PROBLEM REQUIREMENTS: Work through the data below and copy out every line where "login" is found.

(Dataset records)

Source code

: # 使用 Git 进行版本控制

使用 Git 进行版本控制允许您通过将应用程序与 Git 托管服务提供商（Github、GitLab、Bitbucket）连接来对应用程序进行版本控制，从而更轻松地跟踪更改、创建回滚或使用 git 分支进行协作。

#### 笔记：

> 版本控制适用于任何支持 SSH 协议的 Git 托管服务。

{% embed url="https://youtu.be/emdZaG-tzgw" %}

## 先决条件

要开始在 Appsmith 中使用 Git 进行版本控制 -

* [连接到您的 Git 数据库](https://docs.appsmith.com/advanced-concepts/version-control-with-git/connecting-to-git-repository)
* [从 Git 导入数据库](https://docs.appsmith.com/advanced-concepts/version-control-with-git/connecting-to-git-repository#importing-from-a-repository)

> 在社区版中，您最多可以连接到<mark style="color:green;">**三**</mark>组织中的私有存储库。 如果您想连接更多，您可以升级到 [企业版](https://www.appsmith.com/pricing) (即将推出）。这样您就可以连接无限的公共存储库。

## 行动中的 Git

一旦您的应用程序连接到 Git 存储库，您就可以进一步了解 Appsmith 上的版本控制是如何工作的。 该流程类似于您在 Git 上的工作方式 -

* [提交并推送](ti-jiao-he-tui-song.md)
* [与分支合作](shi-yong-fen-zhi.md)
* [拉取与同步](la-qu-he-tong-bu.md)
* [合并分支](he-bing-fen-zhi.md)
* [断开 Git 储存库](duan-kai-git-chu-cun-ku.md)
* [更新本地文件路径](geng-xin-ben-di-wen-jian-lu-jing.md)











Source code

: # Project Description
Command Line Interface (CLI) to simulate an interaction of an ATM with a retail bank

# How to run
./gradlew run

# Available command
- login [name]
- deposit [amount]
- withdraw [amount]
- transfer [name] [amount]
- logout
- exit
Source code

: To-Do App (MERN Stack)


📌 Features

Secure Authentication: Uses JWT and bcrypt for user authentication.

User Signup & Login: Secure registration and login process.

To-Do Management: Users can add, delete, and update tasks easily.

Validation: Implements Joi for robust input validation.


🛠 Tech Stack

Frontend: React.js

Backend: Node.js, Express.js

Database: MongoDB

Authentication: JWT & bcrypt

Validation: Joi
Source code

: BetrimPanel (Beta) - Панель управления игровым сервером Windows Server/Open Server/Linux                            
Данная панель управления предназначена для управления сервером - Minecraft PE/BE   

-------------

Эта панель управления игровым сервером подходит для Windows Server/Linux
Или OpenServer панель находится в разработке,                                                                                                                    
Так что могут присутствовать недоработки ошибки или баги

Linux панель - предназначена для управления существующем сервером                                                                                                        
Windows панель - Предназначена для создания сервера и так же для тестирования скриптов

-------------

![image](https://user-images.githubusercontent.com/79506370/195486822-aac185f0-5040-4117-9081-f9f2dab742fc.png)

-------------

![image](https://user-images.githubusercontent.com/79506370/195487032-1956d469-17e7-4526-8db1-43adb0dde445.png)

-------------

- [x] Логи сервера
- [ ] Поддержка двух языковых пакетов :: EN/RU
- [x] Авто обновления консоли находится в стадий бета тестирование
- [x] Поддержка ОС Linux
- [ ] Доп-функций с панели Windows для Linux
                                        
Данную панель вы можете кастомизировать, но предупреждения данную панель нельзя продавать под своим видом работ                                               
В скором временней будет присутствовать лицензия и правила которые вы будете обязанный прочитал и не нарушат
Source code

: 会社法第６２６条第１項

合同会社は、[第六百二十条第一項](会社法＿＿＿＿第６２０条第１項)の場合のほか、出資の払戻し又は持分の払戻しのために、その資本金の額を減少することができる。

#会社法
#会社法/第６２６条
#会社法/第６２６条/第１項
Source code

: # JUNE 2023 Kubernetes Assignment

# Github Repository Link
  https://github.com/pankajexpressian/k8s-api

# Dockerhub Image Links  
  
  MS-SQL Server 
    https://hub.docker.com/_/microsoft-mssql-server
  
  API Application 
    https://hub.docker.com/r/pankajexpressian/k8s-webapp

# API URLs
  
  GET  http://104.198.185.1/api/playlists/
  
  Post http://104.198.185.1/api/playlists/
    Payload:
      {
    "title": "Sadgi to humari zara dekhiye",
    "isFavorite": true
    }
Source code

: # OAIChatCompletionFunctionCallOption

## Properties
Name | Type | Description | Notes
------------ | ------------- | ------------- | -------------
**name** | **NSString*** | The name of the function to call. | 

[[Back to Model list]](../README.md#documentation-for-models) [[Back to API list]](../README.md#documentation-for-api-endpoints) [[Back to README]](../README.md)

OUTPUT OF THE EXERCISE:
- login [name]
User Signup & Login: Secure registration and login process.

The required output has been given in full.